CODE QUALITY BLOG: Is 100 percent code coverage analysis essential?
CODE QUALITY BLOG: Safety-critical software standards focus very highly on how to test software effectively. They state that effective software testing requires a disciplined approach in which code coverage is used to provide feedback on the effectiveness of the testing to date. The level of testing rigor applied to a system must be driven by the impact of a system failure. The more significant the consequences, the more rigorous the testing has to be.
Coverage analysis is an essential component in software safety, but two questions then emerge – what coverage – and how do I minimize the effort involved in implementing my process. Let’s take a look at guidance from safety critical process standards and see how they discuss coverage, and how coverage impacts risk management. We will also consider implementation effort – where the basic rule is start simple and build up – and try to understand how these factors come together.
In real life – from a practical point of view in terms of choosing a coverage level, always start with Statement Coverage and work up from there if necessary. Guidance from both DO-178 and ISO 26262 help you determine what coverage level is right for your project. Both standards require a system safety assessment to determine the impact of a failure and the system target failure rate, which in turn defines the level of testing required to prove a system has been tested appropriately. Needless to say, the more significant the impact of a failure, the more rigorous test effectiveness must be. An appropriate level of code coverage is then mandated to prove that an appropriate level of testing has been achieved.

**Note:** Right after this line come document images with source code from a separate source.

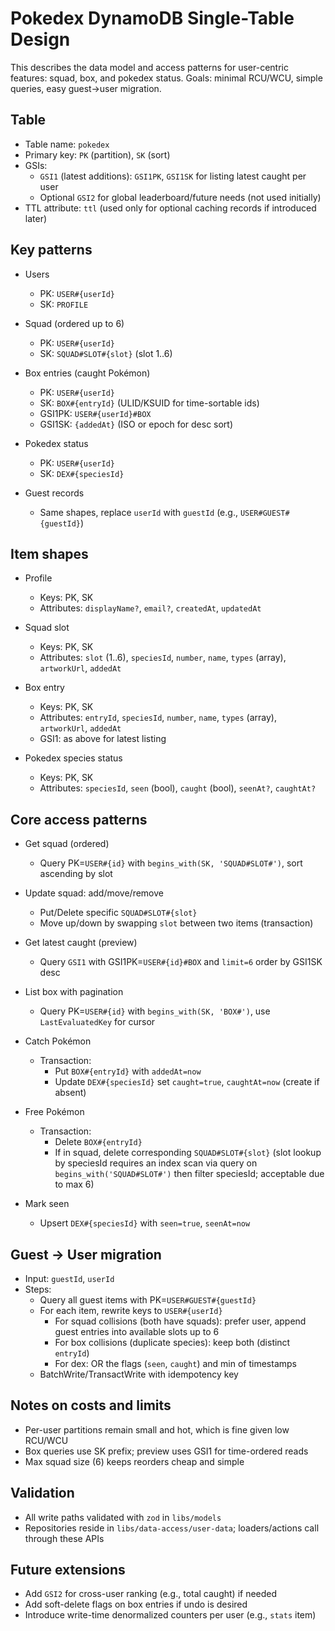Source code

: # Pokedex DynamoDB Single-Table Design

This describes the data model and access patterns for user-centric features: squad, box, and pokedex status. Goals: minimal RCU/WCU, simple queries, easy guest→user migration.

## Table

- Table name: `pokedex`
- Primary key: `PK` (partition), `SK` (sort)
- GSIs:
  - `GSI1` (latest additions): `GSI1PK`, `GSI1SK` for listing latest caught per user
  - Optional `GSI2` for global leaderboard/future needs (not used initially)
- TTL attribute: `ttl` (used only for optional caching records if introduced later)

## Key patterns

- Users
  - PK: `USER#{userId}`
  - SK: `PROFILE`

- Squad (ordered up to 6)
  - PK: `USER#{userId}`
  - SK: `SQUAD#SLOT#{slot}` (slot 1..6)

- Box entries (caught Pokémon)
  - PK: `USER#{userId}`
  - SK: `BOX#{entryId}` (ULID/KSUID for time-sortable ids)
  - GSI1PK: `USER#{userId}#BOX`
  - GSI1SK: `{addedAt}` (ISO or epoch for desc sort)

- Pokedex status
  - PK: `USER#{userId}`
  - SK: `DEX#{speciesId}`

- Guest records
  - Same shapes, replace `userId` with `guestId` (e.g., `USER#GUEST#{guestId}`)

## Item shapes

- Profile
  - Keys: PK, SK
  - Attributes: `displayName?`, `email?`, `createdAt`, `updatedAt`

- Squad slot
  - Keys: PK, SK
  - Attributes: `slot` (1..6), `speciesId`, `number`, `name`, `types` (array), `artworkUrl`, `addedAt`

- Box entry
  - Keys: PK, SK
  - Attributes: `entryId`, `speciesId`, `number`, `name`, `types` (array), `artworkUrl`, `addedAt`
  - GSI1: as above for latest listing

- Pokedex species status
  - Keys: PK, SK
  - Attributes: `speciesId`, `seen` (bool), `caught` (bool), `seenAt?`, `caughtAt?`

## Core access patterns

- Get squad (ordered)
  - Query PK=`USER#{id}` with `begins_with(SK, 'SQUAD#SLOT#')`, sort ascending by slot

- Update squad: add/move/remove
  - Put/Delete specific `SQUAD#SLOT#{slot}`
  - Move up/down by swapping `slot` between two items (transaction)

- Get latest caught (preview)
  - Query `GSI1` with GSI1PK=`USER#{id}#BOX` and `limit=6` order by GSI1SK desc

- List box with pagination
  - Query PK=`USER#{id}` with `begins_with(SK, 'BOX#')`, use `LastEvaluatedKey` for cursor

- Catch Pokémon
  - Transaction:
    - Put `BOX#{entryId}` with `addedAt=now`
    - Update `DEX#{speciesId}` set `caught=true`, `caughtAt=now` (create if absent)

- Free Pokémon
  - Transaction:
    - Delete `BOX#{entryId}`
    - If in squad, delete corresponding `SQUAD#SLOT#{slot}` (slot lookup by speciesId requires an index scan via query on `begins_with('SQUAD#SLOT#')` then filter speciesId; acceptable due to max 6)

- Mark seen
  - Upsert `DEX#{speciesId}` with `seen=true`, `seenAt=now`

## Guest → User migration

- Input: `guestId`, `userId`
- Steps:
  - Query all guest items with PK=`USER#GUEST#{guestId}`
  - For each item, rewrite keys to `USER#{userId}`
    - For squad collisions (both have squads): prefer user, append guest entries into available slots up to 6
    - For box collisions (duplicate species): keep both (distinct `entryId`)
    - For dex: OR the flags (`seen`, `caught`) and min of timestamps
  - BatchWrite/TransactWrite with idempotency key

## Notes on costs and limits

- Per-user partitions remain small and hot, which is fine given low RCU/WCU
- Box queries use SK prefix; preview uses GSI1 for time-ordered reads
- Max squad size (6) keeps reorders cheap and simple

## Validation

- All write paths validated with `zod` in `libs/models`
- Repositories reside in `libs/data-access/user-data`; loaders/actions call through these APIs

## Future extensions

- Add `GSI2` for cross-user ranking (e.g., total caught) if needed
- Add soft-delete flags on box entries if undo is desired
- Introduce write-time denormalized counters per user (e.g., `stats` item)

This leads to questions such as how critical to your mission is your system? What kind of failure rate should I target? The following table provides some guidance on selecting an appropriate level of coverage as discussed by the Federal Aviation Administration (FAA) with respect to DO-178.
Code coverage as a measurement of testing rigor must be applied carefully. For instance, it is not appropriate to measure the coverage achieved by executing the system without a test plan. Execution must be driven by test planning and requirements. Generally, the guidance from the safety-critical software standards is that to prove an appropriate level of testing rigor, testing must be requirements driven and performed at the system level. However, with appropriate requirements, you can supplement this testing with tests driven at the unit level. Only then is it appropriate to use coverage analysis to measure test completeness.
In practice, achieving 100 percent code coverage from system level testing is neither appropriate nor necessary. Achieving the maximum code coverage for your system is an iterative process. Using code coverage results as feedback, it’s possible to identify deficiencies in the testing process such as missing requirements, missing test cases, unreachable, unneeded, or dead/deactivated code. Test cases can then be added, requirements addressed, and code refactored to address the issues raised. The testing can then be updated and repeated until the test effectiveness objectives for your project have been met. This may include accounting for unused code (e.g. when only part of an open source component is used) or augmenting the system level test results with results from a test harness, or even code inspection.
When choosing a tool to help with coverage measurements, it is important to note that not all coverage analysis tools are created equal, and choosing the wrong tool can compromise your ability to accurately measure coverage—or worse—provide incorrect results. Here are some issues to consider when selecting a coverage analysis tool:
• What’s the memory footprint of the coverage measurement implementation, particularly if you’re testing an embedded system?
• Is your embedded system supported by the tool?
• What’s the memory footprint of the run-time data? Does your system have enough memory to make meaningful measurements?
• Will the instrumentation affect the system run-time behavior?
DO-178 provides guidance on these decisions by requiring that any tool used for measuring code coverage must be verified to produce accurate, reliable results in the target environment. You need to therefore make sure the tool you pick has been qualified for DO-178, so that the results it produces can be used with confidence and without further verification. Check your tool’s pedigree.
Code coverage — delivering that essential assurance
The code quality for any software project can benefit from the application of a few simple guidelines from safety-critical standards. To control test effectiveness, the impact of testing must be measured using code coverage, using a code coverage level that is appropriate for the testing rigor required for the software. To ensure an appropriate level of testing rigor, all testing must then be requirements-based and performed at the system level. Test, measure, repeat. The feedback, knowledge, and understanding required to improve test effectiveness is simply not possible without code coverage analysis. When choosing a coverage analysis tool, ensure that you choose a DO-178 qualifiable tool to ensure that you select a tool of an appropriate pedigree. By following these guidelines, any software project can achieve the levels of software quality normally expected of safety-critical systems.